Saturday, November 13, 2010

Little Tom And His Short Temper

I was ordering my iced venti decaf soy latte the other morning when I heard the distinctive sounds of smooching and kanoodling behind me. I turned around to see the source of the PDA (public display of affection) and what I saw will be seared into my memory for all eternity: a tall redhead with a nose ring embraced in a lip-locked death match with a leathered-out biker dude who was – no joke – a good eight inches shorter than she. Picture Nicole Kidman making out with Gary Coleman and you're in the right ballpark.
I have lived in Southern California for my whole life and that means I have had to see a lot of really weird shit and a lot of really strange people. I once saw a kid pull his glass eye out of his head, put it in his mouth to clean it off and then pop it back into his eye socket. I was once browsing in a sex shop (for the articles, of course) when a 400-pound woman with a purple Mohawk and a tongue stud, an employee of the establishment, walked over and asked me if I had any questions about the merchandise. I played pool in a bar one time against a guy who had iron cross tattoos on his face. On his fucking face!

Yet in spite of the daily parade of freaks and weirdos and outcasts that has passed in front of me, I have never before seen a guy who was so completely dwarfed by his girlfriend. His head was looking straight up at her and hers was straight down at him. And they were kissing and holding hands and crushing on each other like minxes.

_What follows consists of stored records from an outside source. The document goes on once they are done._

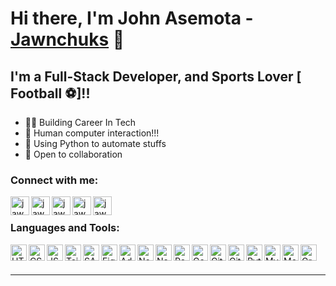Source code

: # Hi there, I'm John Asemota - [Jawnchuks][website] 👋


## I'm a Full-Stack Developer, and Sports Lover [ Football ⚽]!!

- 👨‍💻 Building Career In Tech
- 📲 Human computer interaction!!!
- 🐍 Using Python to automate stuffs
- 👯 Open to collaboration

### Connect with me:

[<img align="left" alt="jawnchuks | Website" width="30px"  src="https://user-images.githubusercontent.com/45388316/162945939-13dbfda2-43d2-4ca2-9767-3b29c69730f5.png" />][website]
[<img align="left" alt="jawnchuks | Twitter" width="30px"  src="https://user-images.githubusercontent.com/45388316/162946088-c71da512-6a5a-44ef-9c64-52d6047ac6b8.png" />][twitter]
[<img align="left" alt="jawnchuks | LinkedIn" width="30px"  src="https://user-images.githubusercontent.com/45388316/162946026-e37fdf68-3813-4bc9-a349-f7208986d53d.png" />][linkedin]
[<img align="left" alt="jawnchuks | Instagram" width="30px"  src="https://user-images.githubusercontent.com/45388316/162945823-1af2d683-8817-4c42-868c-acc8425bae56.png" />][instagram]
[<img align="left" alt="jawnchuks | Devto" width="30px"  src="https://user-images.githubusercontent.com/45388316/162945746-f2599342-c360-4147-afaf-3fabe54d046b.png" />][devto]


<br />

### Languages and Tools:


<img align="left" alt="HTML5" width="26px" src="https://user-images.githubusercontent.com/45388316/162946215-63c8aea4-1586-4cac-98ff-19ffd41c8daa.png" />

<img align="left" alt="CSS3" width="26px" src="https://user-images.githubusercontent.com/45388316/162946709-cf620fa0-44b6-4145-92d4-2b9bb85ffac0.png" />

<img align="left" alt="JS" width="26px" src="https://user-images.githubusercontent.com/45388316/162946800-5d1e8ac8-db03-4c27-a2fe-303e1a258f91.png" />

<img align="left" alt="Tailwind" width="26px" src="https://user-images.githubusercontent.com/45388316/162946915-da8eb2f8-2c07-4e4f-977f-7b03254be17d.png" />

<img align="left" alt="SASS" width="26px" src="https://user-images.githubusercontent.com/45388316/162947053-4cb4b00a-22c7-4f8f-9e68-c62ef7cdbb84.png" />

<img align="left" alt="Figma" width="26px" src="https://user-images.githubusercontent.com/45388316/162948428-709e01b3-fbbf-4088-8c6c-a60d0aee8fbb.png" />

<img align="left" alt="Adobe-XD" width="26px" src="https://user-images.githubusercontent.com/45388316/162948548-ed304f00-cfca-494c-9836-45d68e2c0db7.png" />

<img align="left" alt="Node-js" width="26px" src="https://user-images.githubusercontent.com/45388316/162948720-2eaacd4b-2c5b-4e45-ba33-77fe05e9952f.png" />

<img align="left" alt="Next-js" width="26px" src="https://user-images.githubusercontent.com/45388316/162948860-6ea07db6-f87f-448c-8509-420befce7823.png" />

<img align="left" alt="React-js" width="26px" src="https://user-images.githubusercontent.com/45388316/162949042-ce636513-09ab-486f-ab31-89cdb5a359d2.png" />

<img align="left" alt="Google" width="26px" src="https://user-images.githubusercontent.com/45388316/162949428-46ff3181-f192-4ae9-b898-8d5989d03e25.png" />

<img align="left" alt="Github" width="26px" src="https://user-images.githubusercontent.com/45388316/162949533-0714e930-10f8-42af-b36a-a5b5e6de4d14.png" />

<img align="left" alt="Git" width="26px" src="https://user-images.githubusercontent.com/45388316/162949625-c7099eef-d382-4bd1-9a52-6fb7f6ff212b.png" />

<img align="left" alt="Python" width="26px" src="https://user-images.githubusercontent.com/45388316/162949693-80342e7c-efdb-4b19-8f38-4f861702e8b7.png" />

<img align="left" alt="MySQL" width="26px" src="https://user-images.githubusercontent.com/45388316/162949776-0f3452e3-30cd-4c9c-b635-0d323d4dc752.png" />

<img align="left" alt="MongoDB" width="26px" src="https://user-images.githubusercontent.com/45388316/162949901-db0471b2-acc7-49cb-a811-35cd026885d1.png" />

<img align="left" alt="GraphQl" width="26px" src="https://user-images.githubusercontent.com/45388316/162950045-2f6bbd1b-cff6-477a-89c6-89d66f5d7957.png" />

<br />
<br />

---

<br />
<br />


[website]: https://www.jawnchuks.com.ng
[twitter]: https://twitter.com/jawnchuks
[instagram]: https://instagram.com/jawnchuks
[linkedin]: https://linkedin.com/in/jawnchuks
[devto]: https://dev.to/jawnchuks
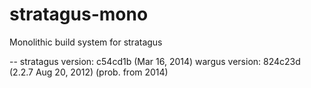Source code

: stratagus-mono
==============

Monolithic build system for stratagus

--
stratagus version: c54cd1b (Mar 16, 2014)
wargus version: 824c23d (2.2.7 Aug 20, 2012) (prob. from 2014)

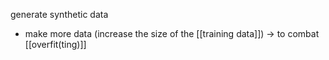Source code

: generate synthetic data
- make more data (increase the size of the [[training data]]) $\rightarrow$ to combat [[overfit(ting)]]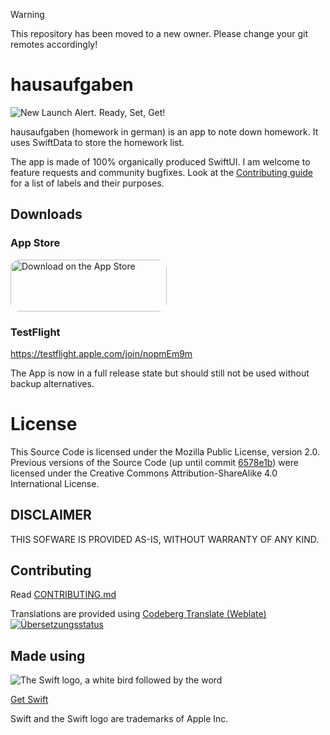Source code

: > [!WARNING]
> This repository has been moved to a new owner. Please change your git remotes accordingly!

# hausaufgaben

<picture>
  <source media="(prefers-color-scheme: dark)" srcset="./promo/banner_dark.png">
  <source media="(prefers-color-scheme: light)" srcset="./promo/banner_light.png">
  <img alt="New Launch Alert. Ready, Set, Get!" src="./promo/banner_light.png">
</picture>

hausaufgaben (homework in german) is an app to note down homework. It uses SwiftData to store the homework list.

The app is made of 100% organically produced SwiftUI.
I am welcome to feature requests and community bugfixes. Look at the [Contributing guide](CONTRIBUTING.md) for a list of labels and their purposes.

## Downloads

### App Store

<a href="https://apps.apple.com/us/app/happywork-homework-app/id6444293099?itsct=apps_box_badge&amp;itscg=30200" style="display: inline-block; overflow: hidden; border-radius: 13px; width: 250px; height: 83px;"><img src="https://tools.applemediaservices.com/api/badges/download-on-the-app-store/black/en-us?size=250x83&amp;releaseDate=1670716800" alt="Download on the App Store" style="border-radius: 13px; width: 250px; height: 83px;"></a>

### TestFlight
https://testflight.apple.com/join/nopmEm9m

The App is now in a full release state but should still not be used without backup alternatives.

# License
This Source Code is licensed under the Mozilla Public License, version 2.0.
Previous versions of the Source Code (up until commit [6578e1b](https://github.com/libewa/hausaufgaben/commit/6578e1ba1949a99ce93072b08da7c4349e347ca4)) were licensed under the Creative Commons Attribution-ShareAlike 4.0 International License.

## DISCLAIMER
THIS SOFWARE IS PROVIDED AS-IS, WITHOUT WARRANTY OF ANY KIND.

## Contributing
Read [CONTRIBUTING.md](CONTRIBUTING.md)

Translations are provided using [Codeberg Translate (Weblate)](https://translate.codeberg.org/engage/hausaufgaben/)
[![Übersetzungsstatus](https://translate.codeberg.org/widget/hausaufgaben/open-graph.png)](https://translate.codeberg.org/engage/hausaufgaben/)

## Made using

<picture>
  <source media="(prefers-color-scheme: dark)" srcset="https://user-images.githubusercontent.com/67926131/200187190-b76d4d3d-a170-4c6f-9786-03bed1e5eec4.svg">
  <source media="(prefers-color-scheme: light)" srcset="https://user-images.githubusercontent.com/67926131/200016102-7f4229fe-6c5d-4164-839c-c2a2a97ce7ea.svg">
  <img alt="The Swift logo, a white bird followed by the word "Swift" src="https://user-images.githubusercontent.com/67926131/200016102-7f4229fe-6c5d-4164-839c-c2a2a97ce7ea.svg">
</picture>

[Get Swift](https://www.swift.org/getting-started/)

Swift and the Swift logo are trademarks of Apple Inc.

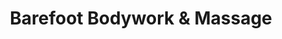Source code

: ---
title: "Barefoot Bodywork & Massage"
url: /ottumwa/barefoot-bodywork-and-massage/
shop: massage
---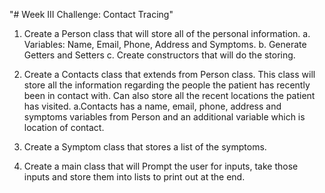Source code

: "# Week III Challenge: Contact Tracing" 
1. Create a Person class that will store all of the personal information.
	a. Variables: Name, Email, Phone, Address and Symptoms.
	b. Generate Getters and Setters
	c. Create constructors that will do the storing.

2. Create a Contacts class that extends from Person class. This class will store
all the information regarding the people the patient has recently been in 
contact with. Can also store all the recent locations the patient has visited.
	a.Contacts has a name, email, phone, address and symptoms
	variables from Person and an additional variable which is location of
	contact.
	

3. Create a Symptom class that stores a list of the symptoms.

4. Create a main class that will Prompt the user for inputs, take those inputs and store
them into lists to print out at the end.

You know what came next, of course: suppressed laughter. It was as if someone had farted in church.

The barista who was taking my money saw the look on my face and we both looked away from one another immediately. Eye contact would have unleashed a torrent of laughter neither of us could have stopped. We didn’t want to make a scene.

So I got my receipt and stepped aside while they made my coffee and you know what came next, of course: that little bastard order chocolate milk. Chocolate fucking milk!

Well, at this point I just lost it. And the barista lost it. And the guy who was reading the Wall Street Journal in the big, cushy brown chair lost it. And the three teenagers immersed in their before-school bible study lost it. And the little chocolate milk guy looked around, wondering what everyone was laughing about.

Through the cacophony of laughter and tears and snot and people mouthing the words “chocolate milk” to each other in silence, the barista asked Little Chocolate Milk Guy what his name was so she could write it on his cup.

And he said his name was Tom. Tom! As in “Tom Thumb!”

And you know what came next: Little Tom The Chocolate Milk Guy got pissed. He discovered that we were laughing at his little ass and his little boy drink and the pathetic way he looked up at his girlfriend and he just went batshit. Straws and napkins and holiday knick-knacks started flying everywhere. I got drilled in the ear by a biscotti. A piece of jellied orange from the top of the holiday gingerbread went flying through the front page of the guy’s Wall Street Journal. Yep, Little Tom was having a little tantrum.

After a few minutes, Little Tom’s big girlfriend picked him up by a belt loop and got him to calm the fuck down and find his happy place. She leaned down and kissed him on the top of his little over-Moussed head and convinced him to just finish ordering and leave. He agreed, in part because she was way bigger than him and he didn’t have much choice.

And you know what came next, of course: the barista got down real low, looked Little Tom right in the face and said, “So did you want that chocolate milk in a sippy cup, little guy?"